Hello,

I wrote a discrete Hankel transform (Hankel Transform -- from Wolfram MathWorld). Basically is just a direct port of the the formula from here GNU Scientific Library — GSL 2.7 documentation.

The basic algorithm can be summarize as a matrixx-vector multiplication. K=HM*R. The matrix HM is constant, but it takes lots of memory, os I am calcalting each element HM[i][j] on the fly.

At this moment the speed-up compared to single-corecpu version is 300. Is it possible to get more performance?

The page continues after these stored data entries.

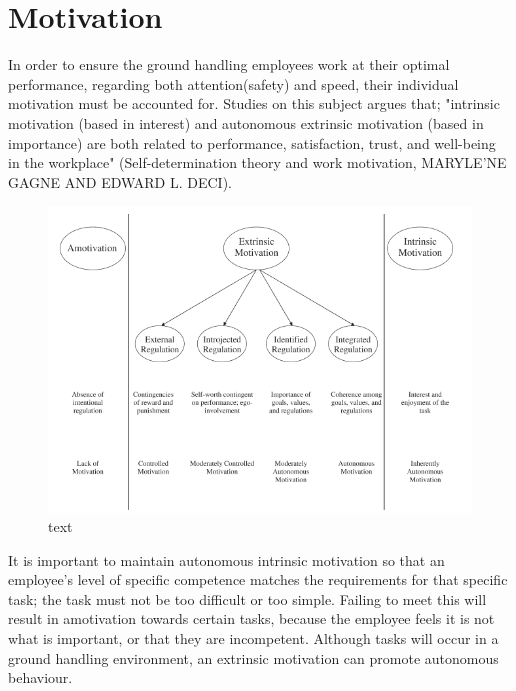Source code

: \section{Motivation}

In order to ensure the ground handling employees work at their optimal performance, regarding both attention(safety) and speed, their individual motivation must be accounted for. Studies on this subject argues that; "intrinsic motivation (based in interest) and autonomous extrinsic motivation (based in importance) are both related to performance, satisfaction, trust, and well-being in the workplace" (Self-determination theory and work motivation, MARYLE'NE GAGNE AND EDWARD L. DECI).

\begin{figure}
\centering
\includegraphics[width=\textwidth]{Grafik/Motivation}
\caption{text}
\label{Hackman}
\end{figure}

It is important to maintain autonomous intrinsic motivation so that an employee's level of specific competence matches the requirements for that specific task; the task must not be too difficult or too simple. Failing to meet this will result in amotivation towards certain tasks, because the employee feels it is not what is important, or that they are incompetent. Although tasks will occur in a ground handling environment, an extrinsic motivation can promote autonomous behaviour.

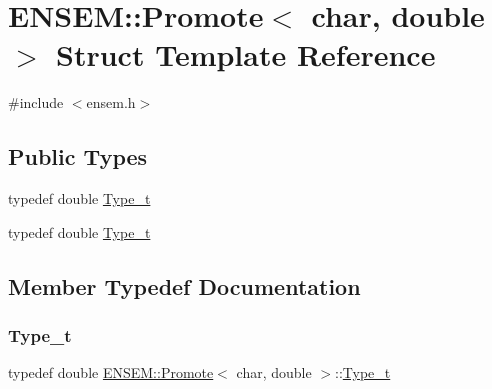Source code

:\hypertarget{structENSEM_1_1Promote_3_01char_00_01double_01_4}{}\section{E\+N\+S\+EM\+:\+:Promote$<$ char, double $>$ Struct Template Reference}
\label{structENSEM_1_1Promote_3_01char_00_01double_01_4}


{\ttfamily \#include $<$ensem.\+h$>$}

\subsection*{Public Types}
\begin{DoxyCompactItemize}
\item 
typedef double \mbox{\hyperlink{structENSEM_1_1Promote_3_01char_00_01double_01_4_a2d74824409365a6005f55424a8314837}{Type\+\_\+t}}
\item 
typedef double \mbox{\hyperlink{structENSEM_1_1Promote_3_01char_00_01double_01_4_a2d74824409365a6005f55424a8314837}{Type\+\_\+t}}
\end{DoxyCompactItemize}


\subsection{Member Typedef Documentation}
\mbox{\label{structENSEM_1_1Promote_3_01char_00_01double_01_4_a2d74824409365a6005f55424a8314837}} 
\subsubsection{\texorpdfstring{Type\_t}{Type\_t}\hspace{0.1cm}{\footnotesize\ttfamily [1/2]}}
{\footnotesize\ttfamily typedef double \mbox{\hyperlink{structENSEM_1_1Promote}{E\+N\+S\+E\+M\+::\+Promote}}$<$ char, double $>$\+::\mbox{\hyperlink{structENSEM_1_1Promote_3_01char_00_01double_01_4_a2d74824409365a6005f55424a8314837}{Type\+\_\+t}}}

\mbox{\label{structENSEM_1_1Promote_3_01char_00_01double_01_4_a2d74824409365a6005f55424a8314837}}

My implementatio is very similar to the N-body algorithm from gpu gems 2. This is the relevant code:

```
#define tpb 1024
#define bpg 384
#define minnbpsmp 2
__global__
__launch_bounds__(tpb,minnbpsmp)
void gpu_ht_transf_otpp(double *in,double *out,double *mone,double *mtwo, dat *bessolutions,const int nr)
{
int i = blockIdx.x*tpb+threadIdx.x;
double aa;
aa=0.0;
int j;
double hcij;
__shared__ dat bessol[tpb];
__shared__ double innn[tpb];
__shared__ double moneee[tpb];
double mybessol,mymtwo,maxbessol;
//if(i<nr)
{
mybessol=bessolutions[i];
mymtwo=mtwo[i];
}
maxbessol=bessolutions[nr];
for(int p=0;p<bpg;p++)
{
j=p*tpb+threadIdx.x;
bessol[threadIdx.x]=bessolutions[j];
innn[threadIdx.x]=in[j];
moneee[threadIdx.x]=mone[j];
__syncthreads();
//#pragma unroll 10
for(int jt=0;jt<tpb; jt++)
{
j=p*tpb+jt;
hcij=((2.0/maxbessol)*j0(bessol[jt]*mybessol/maxbessol))
/(fabs(j1(bessol[jt]))*fabs(j1(mybessol)))*innn[jt]*mymtwo/moneee[jt];
aa+=hcij;
}
__syncthreads();
}
out[i]=aa;
}
// nr=bpg*tpb
gpu_ht_transf_otpp < < < bpg,tpb > > >(d_rfhat,d_kfhat,mvectors.mone.device,mvectors.mtwo.device, mvectors.bessolutions.device,nr);
```

I attached also the code which can be compiled and ran. I does a simple test with 2 transform. The cpu test is commented because is very slow.